The show, chock full of traditional loud brass and drums, will also include a dance team performance, complete with fire juggling, White said.

White said he contacted Falmouth High School Band Director Jim Horwich because the band needed a place to practice the day before the Saturday game. He said the timing of Falmouth’s game lined up well with the band’s road trip schedule, noting that the band has to perform a warm-up at 7:30 a.m. Saturday in Foxboro.

In addition to the timing, White said they chose Falmouth because of a long-standing relationship with Falmouth Middle School music teacher Jerry Barry, who teaches jazz at the Maine Summer Youth Music Camp.

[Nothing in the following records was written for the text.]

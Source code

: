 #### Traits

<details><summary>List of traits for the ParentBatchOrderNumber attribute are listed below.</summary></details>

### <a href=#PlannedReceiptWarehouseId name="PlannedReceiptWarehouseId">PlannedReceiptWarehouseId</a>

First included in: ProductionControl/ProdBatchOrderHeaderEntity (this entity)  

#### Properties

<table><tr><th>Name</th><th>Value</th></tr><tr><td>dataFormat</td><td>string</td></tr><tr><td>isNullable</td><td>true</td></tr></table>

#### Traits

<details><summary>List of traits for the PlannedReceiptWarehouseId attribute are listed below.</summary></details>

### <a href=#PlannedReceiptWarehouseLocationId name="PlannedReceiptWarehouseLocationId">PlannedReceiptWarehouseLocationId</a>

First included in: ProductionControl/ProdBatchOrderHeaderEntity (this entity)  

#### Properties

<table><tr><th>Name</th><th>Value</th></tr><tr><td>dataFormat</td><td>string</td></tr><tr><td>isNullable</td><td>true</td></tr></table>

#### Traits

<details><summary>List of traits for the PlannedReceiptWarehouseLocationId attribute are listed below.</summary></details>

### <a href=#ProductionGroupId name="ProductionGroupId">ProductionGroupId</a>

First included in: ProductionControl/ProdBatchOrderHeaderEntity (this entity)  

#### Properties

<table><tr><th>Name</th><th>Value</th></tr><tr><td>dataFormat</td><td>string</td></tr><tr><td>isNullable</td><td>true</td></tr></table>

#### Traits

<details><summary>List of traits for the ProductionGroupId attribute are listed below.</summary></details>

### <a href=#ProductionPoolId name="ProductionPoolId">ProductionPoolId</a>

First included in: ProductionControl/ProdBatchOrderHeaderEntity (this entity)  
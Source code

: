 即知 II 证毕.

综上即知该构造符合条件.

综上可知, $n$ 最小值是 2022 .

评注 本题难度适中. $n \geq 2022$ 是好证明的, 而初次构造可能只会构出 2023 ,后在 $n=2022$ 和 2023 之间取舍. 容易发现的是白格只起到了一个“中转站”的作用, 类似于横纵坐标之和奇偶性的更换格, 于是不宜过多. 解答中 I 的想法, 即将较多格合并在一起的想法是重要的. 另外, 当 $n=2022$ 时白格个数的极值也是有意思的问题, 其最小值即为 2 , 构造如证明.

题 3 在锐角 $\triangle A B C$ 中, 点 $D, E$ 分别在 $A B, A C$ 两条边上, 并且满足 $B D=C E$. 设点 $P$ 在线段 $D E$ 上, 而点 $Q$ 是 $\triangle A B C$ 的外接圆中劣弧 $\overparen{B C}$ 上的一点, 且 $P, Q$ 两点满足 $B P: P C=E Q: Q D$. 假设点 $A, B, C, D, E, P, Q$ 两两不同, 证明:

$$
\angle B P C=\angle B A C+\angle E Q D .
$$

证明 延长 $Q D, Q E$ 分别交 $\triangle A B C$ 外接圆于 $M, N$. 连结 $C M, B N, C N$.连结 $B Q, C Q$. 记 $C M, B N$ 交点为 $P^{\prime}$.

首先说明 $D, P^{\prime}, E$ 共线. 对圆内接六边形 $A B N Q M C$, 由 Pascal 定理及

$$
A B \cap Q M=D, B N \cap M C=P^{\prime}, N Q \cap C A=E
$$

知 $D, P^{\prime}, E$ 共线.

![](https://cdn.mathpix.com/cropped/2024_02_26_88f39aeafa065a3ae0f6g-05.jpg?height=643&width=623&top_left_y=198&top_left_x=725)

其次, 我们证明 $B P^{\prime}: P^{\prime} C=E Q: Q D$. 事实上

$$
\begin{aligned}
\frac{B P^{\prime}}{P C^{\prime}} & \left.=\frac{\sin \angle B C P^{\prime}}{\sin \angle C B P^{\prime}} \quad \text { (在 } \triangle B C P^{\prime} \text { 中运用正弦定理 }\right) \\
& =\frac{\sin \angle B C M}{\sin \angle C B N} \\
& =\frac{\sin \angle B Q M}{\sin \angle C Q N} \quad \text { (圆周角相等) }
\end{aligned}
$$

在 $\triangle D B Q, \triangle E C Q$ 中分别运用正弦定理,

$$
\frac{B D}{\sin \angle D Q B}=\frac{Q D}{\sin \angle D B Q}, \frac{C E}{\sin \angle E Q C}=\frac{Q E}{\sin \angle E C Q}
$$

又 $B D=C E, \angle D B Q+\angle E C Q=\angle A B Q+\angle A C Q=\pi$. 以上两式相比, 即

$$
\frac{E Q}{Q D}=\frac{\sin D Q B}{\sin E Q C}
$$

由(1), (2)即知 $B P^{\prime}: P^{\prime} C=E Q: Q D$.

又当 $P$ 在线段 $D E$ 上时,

Horwich said he hopes seeing the band will inspire high school music students to continue playing in college, even if they don’t major in music.

“We’re really excited because we haven’t done anything like this before,” Horwich said. “Out of the 100 kids in the band program (in Falmouth), only a few will go on to play music in band after high school. Marching bands are fun because the crowds are enormous and it’s a great way to be part of the college scene.”

The UMaine band typically plays about three road shows a year, White said, which makes the performance in Falmouth an unusual occurrence.

On Saturday, at the college game, the band will perform with the UMass band in a special joint tribute to the victims of April’s Boston Marathon bombings. The bands will follow Boston tradition and play Neil Diamond’s “Sweet Caroline,” and eventually merge to form the words “Boston Strong,” White said.

Friday’s high school game starts at 7 p.m. at Falmouth High School.